▶ TO DO
Word for word, restate the lines of the material below from its first line through the one containing "<- dplyr::collect(add_drug(arrow::as_arrow_table(demo), d_code". Omit the rest.

▶ INFORMATION PROVIDED
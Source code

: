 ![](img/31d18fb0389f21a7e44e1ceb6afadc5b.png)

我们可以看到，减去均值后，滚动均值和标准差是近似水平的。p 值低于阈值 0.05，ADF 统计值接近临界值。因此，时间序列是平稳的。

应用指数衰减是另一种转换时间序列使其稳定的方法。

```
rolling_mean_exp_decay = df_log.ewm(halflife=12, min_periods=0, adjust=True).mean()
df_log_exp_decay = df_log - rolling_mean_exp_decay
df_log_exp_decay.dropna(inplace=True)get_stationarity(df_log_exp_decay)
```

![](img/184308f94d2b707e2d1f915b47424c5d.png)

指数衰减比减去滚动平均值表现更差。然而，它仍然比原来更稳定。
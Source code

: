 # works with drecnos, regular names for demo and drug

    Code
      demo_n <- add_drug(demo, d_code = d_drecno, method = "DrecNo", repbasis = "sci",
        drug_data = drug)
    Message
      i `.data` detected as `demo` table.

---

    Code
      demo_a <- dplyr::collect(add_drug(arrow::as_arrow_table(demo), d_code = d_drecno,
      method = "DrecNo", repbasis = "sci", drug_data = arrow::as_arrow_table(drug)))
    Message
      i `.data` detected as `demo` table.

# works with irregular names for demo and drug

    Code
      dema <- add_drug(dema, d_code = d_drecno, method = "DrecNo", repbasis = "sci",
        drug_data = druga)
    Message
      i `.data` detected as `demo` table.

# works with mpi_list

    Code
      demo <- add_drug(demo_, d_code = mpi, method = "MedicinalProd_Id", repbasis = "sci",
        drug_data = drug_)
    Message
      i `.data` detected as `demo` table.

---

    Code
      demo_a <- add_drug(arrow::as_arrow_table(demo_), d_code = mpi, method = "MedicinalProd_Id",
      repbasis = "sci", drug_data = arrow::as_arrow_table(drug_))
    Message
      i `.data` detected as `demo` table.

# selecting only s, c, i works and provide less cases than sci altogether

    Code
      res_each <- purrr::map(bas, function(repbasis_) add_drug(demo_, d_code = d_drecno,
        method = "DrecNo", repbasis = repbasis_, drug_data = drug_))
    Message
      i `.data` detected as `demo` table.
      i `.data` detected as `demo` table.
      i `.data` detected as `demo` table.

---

▶ EXERCISE RESPONSE
Source code

: ![](img/31d18fb0389f21a7e44e1ceb6afadc5b.png)

我们可以看到，减去均值后，滚动均值和标准差是近似水平的。p 值低于阈值 0.05，ADF 统计值接近临界值。因此，时间序列是平稳的。

应用指数衰减是另一种转换时间序列使其稳定的方法。

```
rolling_mean_exp_decay = df_log.ewm(halflife=12, min_periods=0, adjust=True).mean()
df_log_exp_decay = df_log - rolling_mean_exp_decay
df_log_exp_decay.dropna(inplace=True)get_stationarity(df_log_exp_decay)
```

![](img/184308f94d2b707e2d1f915b47424c5d.png)

指数衰减比减去滚动平均值表现更差。然而，它仍然比原来更稳定。
Source code

: # works with drecnos, regular names for demo and drug

    Code
      demo_n <- add_drug(demo, d_code = d_drecno, method = "DrecNo", repbasis = "sci",
        drug_data = drug)
    Message
      i `.data` detected as `demo` table.

---

    Code
      demo_a <- dplyr::collect(add_drug(arrow::as_arrow_table(demo), d_code = d_drecno,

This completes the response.